## What the exercise asks
An exact copy of all the records is the expected answer.

Start of Entries provided

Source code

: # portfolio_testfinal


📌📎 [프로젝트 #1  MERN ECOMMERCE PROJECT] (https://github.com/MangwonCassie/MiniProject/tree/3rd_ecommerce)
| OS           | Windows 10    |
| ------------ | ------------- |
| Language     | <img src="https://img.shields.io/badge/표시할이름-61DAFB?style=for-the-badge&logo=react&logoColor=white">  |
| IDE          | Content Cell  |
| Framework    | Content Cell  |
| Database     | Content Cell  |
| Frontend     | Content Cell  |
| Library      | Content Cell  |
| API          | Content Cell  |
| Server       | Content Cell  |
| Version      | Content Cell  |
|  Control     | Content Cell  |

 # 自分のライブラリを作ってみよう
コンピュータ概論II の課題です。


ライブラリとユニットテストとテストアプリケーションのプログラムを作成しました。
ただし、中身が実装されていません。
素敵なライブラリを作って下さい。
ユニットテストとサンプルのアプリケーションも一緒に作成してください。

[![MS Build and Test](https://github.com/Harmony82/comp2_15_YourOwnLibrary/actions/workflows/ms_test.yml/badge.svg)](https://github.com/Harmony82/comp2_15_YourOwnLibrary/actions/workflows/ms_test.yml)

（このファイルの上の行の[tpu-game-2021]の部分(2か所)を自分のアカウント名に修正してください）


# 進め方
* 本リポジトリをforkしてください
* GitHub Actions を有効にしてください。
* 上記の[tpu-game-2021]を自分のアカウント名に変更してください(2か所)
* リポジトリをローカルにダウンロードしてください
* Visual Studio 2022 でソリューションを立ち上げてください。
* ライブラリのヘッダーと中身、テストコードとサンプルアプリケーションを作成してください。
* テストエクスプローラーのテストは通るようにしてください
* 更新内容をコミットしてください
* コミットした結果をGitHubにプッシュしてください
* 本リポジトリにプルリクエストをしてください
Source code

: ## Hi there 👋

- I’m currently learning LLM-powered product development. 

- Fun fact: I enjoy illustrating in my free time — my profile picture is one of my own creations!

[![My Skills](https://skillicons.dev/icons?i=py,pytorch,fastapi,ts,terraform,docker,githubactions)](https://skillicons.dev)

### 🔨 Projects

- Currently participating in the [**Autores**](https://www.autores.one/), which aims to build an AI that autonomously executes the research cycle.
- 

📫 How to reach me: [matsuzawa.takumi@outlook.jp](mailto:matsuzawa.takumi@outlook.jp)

End of Entries provided

## Your solution
Source code

: # portfolio_testfinal


📌📎 [프로젝트 #1  MERN ECOMMERCE PROJECT] (https://github.com/MangwonCassie/MiniProject/tree/3rd_ecommerce)
| OS           | Windows 10    |
| ------------ | ------------- |
| Language     | <img src="https://img.shields.io/badge/표시할이름-61DAFB?style=for-the-badge&logo=react&logoColor=white">  |
| IDE          | Content Cell  |
| Framework    | Content Cell  |
| Database     | Content Cell  |
| Frontend     | Content Cell  |
| Library      | Content Cell  |
| API          | Content Cell  |
| Server       | Content Cell  |
| Version      | Content Cell  |
|  Control     | Content Cell  |

 # 自分のライブラリを作ってみよう
コンピュータ概論II の課題です。


ライブラリとユニットテストとテストアプリケーションのプログラムを作成しました。
ただし、中身が実装されていません。
素敵なライブラリを作って下さい。
ユニットテストとサンプルのアプリケーションも一緒に作成してください。

[![MS Build and Test](https://github.com/Harmony82/comp2_15_YourOwnLibrary/actions/workflows/ms_test.yml/badge.svg)](https://github.com/Harmony82/comp2_15_YourOwnLibrary/actions/workflows/ms_test.yml)

（このファイルの上の行の[tpu-game-2021]の部分(2か所)を自分のアカウント名に修正してください）


# 進め方
* 本リポジトリをforkしてください
* GitHub Actions を有効にしてください。
* 上記の[tpu-game-2021]を自分のアカウント名に変更してください(2か所)
* リポジトリをローカルにダウンロードしてください
* Visual Studio 2022 でソリューションを立ち上げてください。
* ライブラリのヘッダーと中身、テストコードとサンプルアプリケーションを作成してください。
* テストエクスプローラーのテストは通るようにしてください
* 更新内容をコミットしてください
* コミットした結果をGitHubにプッシュしてください
* 本リポジトリにプルリクエストをしてください
Source code

: ## Hi there 👋

- I’m currently learning LLM-powered product development. 

- Fun fact: I enjoy illustrating in my free time — my profile picture is one of my own creations!

[![My Skills](https://skillicons.dev/icons?i=py,pytorch,fastapi,ts,terraform,docker,githubactions)](https://skillicons.dev)

### 🔨 Projects

- Currently participating in the [**Autores**](https://www.autores.one/), which aims to build an AI that autonomously executes the research cycle.
- 

📫 How to reach me: [matsuzawa.takumi@outlook.jp](mailto:matsuzawa.takumi@outlook.jp)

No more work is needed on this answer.